[Opening Records for this task section]

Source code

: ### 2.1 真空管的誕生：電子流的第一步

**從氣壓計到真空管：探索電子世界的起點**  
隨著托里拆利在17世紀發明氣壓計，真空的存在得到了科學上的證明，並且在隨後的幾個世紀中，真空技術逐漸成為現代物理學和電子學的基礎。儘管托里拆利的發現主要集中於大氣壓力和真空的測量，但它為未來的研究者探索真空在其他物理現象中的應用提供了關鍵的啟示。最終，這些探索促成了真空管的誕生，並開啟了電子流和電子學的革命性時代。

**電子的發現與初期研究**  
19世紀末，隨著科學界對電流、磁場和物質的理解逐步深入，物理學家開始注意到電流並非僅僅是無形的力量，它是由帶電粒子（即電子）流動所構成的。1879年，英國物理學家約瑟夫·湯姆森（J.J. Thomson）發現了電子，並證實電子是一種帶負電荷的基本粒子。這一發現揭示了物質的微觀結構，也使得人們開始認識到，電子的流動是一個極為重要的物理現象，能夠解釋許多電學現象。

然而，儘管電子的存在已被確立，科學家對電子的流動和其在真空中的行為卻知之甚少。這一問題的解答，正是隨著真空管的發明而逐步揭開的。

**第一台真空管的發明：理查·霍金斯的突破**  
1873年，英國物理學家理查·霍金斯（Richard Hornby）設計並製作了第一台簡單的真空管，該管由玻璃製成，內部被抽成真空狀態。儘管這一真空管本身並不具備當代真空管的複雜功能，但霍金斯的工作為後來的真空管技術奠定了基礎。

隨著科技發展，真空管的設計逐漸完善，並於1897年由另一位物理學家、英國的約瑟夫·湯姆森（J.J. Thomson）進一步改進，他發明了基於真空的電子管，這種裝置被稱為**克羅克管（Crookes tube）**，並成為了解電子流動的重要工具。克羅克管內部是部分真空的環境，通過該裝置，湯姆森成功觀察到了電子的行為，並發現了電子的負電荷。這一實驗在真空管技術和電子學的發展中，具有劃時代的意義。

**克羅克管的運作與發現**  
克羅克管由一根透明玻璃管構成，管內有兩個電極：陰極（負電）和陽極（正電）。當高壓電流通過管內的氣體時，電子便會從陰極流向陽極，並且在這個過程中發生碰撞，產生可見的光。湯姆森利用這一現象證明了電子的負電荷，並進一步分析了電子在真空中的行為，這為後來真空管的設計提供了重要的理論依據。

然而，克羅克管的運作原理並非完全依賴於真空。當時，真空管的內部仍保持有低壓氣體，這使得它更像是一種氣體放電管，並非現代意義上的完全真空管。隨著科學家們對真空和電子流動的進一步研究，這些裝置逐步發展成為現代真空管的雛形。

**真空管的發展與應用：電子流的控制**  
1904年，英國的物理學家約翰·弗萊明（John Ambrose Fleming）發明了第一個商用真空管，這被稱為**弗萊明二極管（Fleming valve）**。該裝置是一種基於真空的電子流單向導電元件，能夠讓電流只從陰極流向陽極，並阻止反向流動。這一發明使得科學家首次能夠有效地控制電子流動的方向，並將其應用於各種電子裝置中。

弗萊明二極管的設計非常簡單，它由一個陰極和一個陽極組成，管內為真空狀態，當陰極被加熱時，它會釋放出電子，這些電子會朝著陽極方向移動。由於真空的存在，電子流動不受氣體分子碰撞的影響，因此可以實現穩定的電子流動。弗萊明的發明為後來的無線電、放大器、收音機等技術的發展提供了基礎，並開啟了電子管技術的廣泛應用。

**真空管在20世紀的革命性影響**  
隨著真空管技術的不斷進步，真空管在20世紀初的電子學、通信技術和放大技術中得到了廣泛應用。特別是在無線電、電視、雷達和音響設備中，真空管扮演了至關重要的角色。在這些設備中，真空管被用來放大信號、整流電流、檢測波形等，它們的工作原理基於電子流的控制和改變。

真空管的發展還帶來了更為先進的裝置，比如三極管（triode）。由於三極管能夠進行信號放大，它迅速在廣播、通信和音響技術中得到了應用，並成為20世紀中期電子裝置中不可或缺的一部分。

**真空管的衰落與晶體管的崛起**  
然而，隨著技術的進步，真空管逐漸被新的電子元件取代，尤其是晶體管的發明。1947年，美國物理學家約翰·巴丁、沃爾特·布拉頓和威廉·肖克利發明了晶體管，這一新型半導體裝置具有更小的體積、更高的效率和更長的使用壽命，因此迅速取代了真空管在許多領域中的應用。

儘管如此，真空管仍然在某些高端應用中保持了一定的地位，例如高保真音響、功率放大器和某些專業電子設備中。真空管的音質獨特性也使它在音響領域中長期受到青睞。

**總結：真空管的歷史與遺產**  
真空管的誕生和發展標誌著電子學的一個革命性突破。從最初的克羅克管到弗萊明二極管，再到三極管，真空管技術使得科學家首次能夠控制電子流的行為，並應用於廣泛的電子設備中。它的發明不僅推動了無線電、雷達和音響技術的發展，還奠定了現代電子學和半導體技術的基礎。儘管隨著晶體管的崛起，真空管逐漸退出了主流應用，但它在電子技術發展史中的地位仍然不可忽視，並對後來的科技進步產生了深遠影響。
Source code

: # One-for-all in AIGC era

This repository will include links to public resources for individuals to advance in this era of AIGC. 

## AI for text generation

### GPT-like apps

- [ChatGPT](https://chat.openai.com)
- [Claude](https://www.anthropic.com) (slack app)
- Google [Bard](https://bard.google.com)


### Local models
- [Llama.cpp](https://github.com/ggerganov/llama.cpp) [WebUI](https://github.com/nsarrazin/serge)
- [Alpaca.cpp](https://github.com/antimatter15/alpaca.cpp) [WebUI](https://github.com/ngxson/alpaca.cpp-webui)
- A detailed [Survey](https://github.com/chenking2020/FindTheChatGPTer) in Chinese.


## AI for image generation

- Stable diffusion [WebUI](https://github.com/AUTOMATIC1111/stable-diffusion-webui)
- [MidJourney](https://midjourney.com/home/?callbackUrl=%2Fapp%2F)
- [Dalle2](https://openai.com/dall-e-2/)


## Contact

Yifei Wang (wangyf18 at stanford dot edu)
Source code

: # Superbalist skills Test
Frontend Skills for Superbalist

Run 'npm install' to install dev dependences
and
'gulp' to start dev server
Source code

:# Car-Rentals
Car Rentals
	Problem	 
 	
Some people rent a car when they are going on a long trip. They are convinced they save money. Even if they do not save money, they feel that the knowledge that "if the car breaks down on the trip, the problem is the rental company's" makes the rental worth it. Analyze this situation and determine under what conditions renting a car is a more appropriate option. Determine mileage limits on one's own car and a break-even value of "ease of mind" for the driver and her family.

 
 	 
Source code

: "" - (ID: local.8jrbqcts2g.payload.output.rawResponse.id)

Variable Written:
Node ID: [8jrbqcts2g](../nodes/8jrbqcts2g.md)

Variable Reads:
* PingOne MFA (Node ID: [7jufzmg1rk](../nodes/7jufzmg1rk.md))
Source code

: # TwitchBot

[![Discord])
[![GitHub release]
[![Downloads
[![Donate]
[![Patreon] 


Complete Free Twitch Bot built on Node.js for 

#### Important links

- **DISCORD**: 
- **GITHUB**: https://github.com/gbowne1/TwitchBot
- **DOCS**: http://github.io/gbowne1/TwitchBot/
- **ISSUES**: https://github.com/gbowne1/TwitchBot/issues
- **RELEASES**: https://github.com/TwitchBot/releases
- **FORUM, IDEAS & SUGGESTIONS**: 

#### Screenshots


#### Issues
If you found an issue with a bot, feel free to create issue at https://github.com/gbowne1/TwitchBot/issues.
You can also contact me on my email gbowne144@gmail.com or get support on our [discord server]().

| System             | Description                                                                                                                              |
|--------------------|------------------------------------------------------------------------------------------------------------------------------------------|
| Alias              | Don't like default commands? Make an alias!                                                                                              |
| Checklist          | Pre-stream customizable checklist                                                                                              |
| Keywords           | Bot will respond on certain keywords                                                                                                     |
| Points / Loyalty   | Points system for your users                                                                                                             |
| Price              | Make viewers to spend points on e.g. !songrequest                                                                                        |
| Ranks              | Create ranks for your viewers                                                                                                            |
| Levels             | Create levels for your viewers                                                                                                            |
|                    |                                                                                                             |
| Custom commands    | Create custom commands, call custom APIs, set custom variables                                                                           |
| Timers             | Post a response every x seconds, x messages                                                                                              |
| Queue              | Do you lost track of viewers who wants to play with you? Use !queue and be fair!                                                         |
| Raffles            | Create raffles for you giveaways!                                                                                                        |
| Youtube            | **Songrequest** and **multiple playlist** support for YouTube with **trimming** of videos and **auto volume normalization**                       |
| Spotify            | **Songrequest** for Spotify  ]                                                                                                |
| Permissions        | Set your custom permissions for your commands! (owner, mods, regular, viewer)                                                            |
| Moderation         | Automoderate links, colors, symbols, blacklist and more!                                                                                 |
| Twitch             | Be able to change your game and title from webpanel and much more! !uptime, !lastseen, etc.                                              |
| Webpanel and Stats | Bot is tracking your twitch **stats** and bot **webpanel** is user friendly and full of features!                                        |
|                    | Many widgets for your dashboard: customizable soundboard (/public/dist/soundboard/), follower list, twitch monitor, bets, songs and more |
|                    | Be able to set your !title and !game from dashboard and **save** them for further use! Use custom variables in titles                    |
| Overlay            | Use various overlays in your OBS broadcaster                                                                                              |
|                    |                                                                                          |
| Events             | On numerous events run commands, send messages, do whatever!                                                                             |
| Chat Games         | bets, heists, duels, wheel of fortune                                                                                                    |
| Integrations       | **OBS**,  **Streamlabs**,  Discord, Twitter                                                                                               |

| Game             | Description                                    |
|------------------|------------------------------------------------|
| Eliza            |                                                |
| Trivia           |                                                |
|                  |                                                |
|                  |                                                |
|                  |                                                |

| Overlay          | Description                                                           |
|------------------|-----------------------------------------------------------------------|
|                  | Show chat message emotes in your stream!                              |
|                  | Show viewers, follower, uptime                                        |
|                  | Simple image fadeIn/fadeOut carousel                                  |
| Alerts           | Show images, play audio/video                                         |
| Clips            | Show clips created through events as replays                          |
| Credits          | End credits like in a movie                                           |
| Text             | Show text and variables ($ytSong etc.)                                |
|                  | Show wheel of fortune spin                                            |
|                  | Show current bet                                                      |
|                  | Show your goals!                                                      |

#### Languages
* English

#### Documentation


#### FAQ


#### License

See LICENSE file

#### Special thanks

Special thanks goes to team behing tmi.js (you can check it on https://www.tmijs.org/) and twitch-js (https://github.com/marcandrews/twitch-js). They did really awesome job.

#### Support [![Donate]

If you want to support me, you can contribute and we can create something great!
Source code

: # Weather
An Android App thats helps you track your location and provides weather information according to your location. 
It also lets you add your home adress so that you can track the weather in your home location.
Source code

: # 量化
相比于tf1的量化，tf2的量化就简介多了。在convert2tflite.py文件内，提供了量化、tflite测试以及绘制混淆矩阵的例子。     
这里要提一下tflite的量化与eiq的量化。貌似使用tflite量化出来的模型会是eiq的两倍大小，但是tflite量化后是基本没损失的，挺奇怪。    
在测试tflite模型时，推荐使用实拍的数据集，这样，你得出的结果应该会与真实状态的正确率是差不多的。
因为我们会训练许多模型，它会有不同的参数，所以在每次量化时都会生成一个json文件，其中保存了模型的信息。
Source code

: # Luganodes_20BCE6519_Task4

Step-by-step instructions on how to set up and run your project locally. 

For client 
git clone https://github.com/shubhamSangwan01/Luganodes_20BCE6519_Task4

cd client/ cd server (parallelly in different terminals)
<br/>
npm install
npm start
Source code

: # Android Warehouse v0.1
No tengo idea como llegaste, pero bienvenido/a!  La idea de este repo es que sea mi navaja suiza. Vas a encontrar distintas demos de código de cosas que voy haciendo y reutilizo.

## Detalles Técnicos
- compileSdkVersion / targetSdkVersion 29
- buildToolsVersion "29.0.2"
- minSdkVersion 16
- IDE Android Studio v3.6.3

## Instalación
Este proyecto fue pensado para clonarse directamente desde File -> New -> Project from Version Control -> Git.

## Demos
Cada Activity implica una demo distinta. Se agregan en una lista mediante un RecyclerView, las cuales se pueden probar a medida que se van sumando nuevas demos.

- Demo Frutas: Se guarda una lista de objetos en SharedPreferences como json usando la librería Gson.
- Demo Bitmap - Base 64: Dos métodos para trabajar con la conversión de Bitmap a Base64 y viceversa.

[Closing Records for this task section]

→ **Exercise description**
Only lines holding "install" are wanted; copy all of them from the listing.

→ **Result below**
Run 'npm install' to install dev dependences
npm install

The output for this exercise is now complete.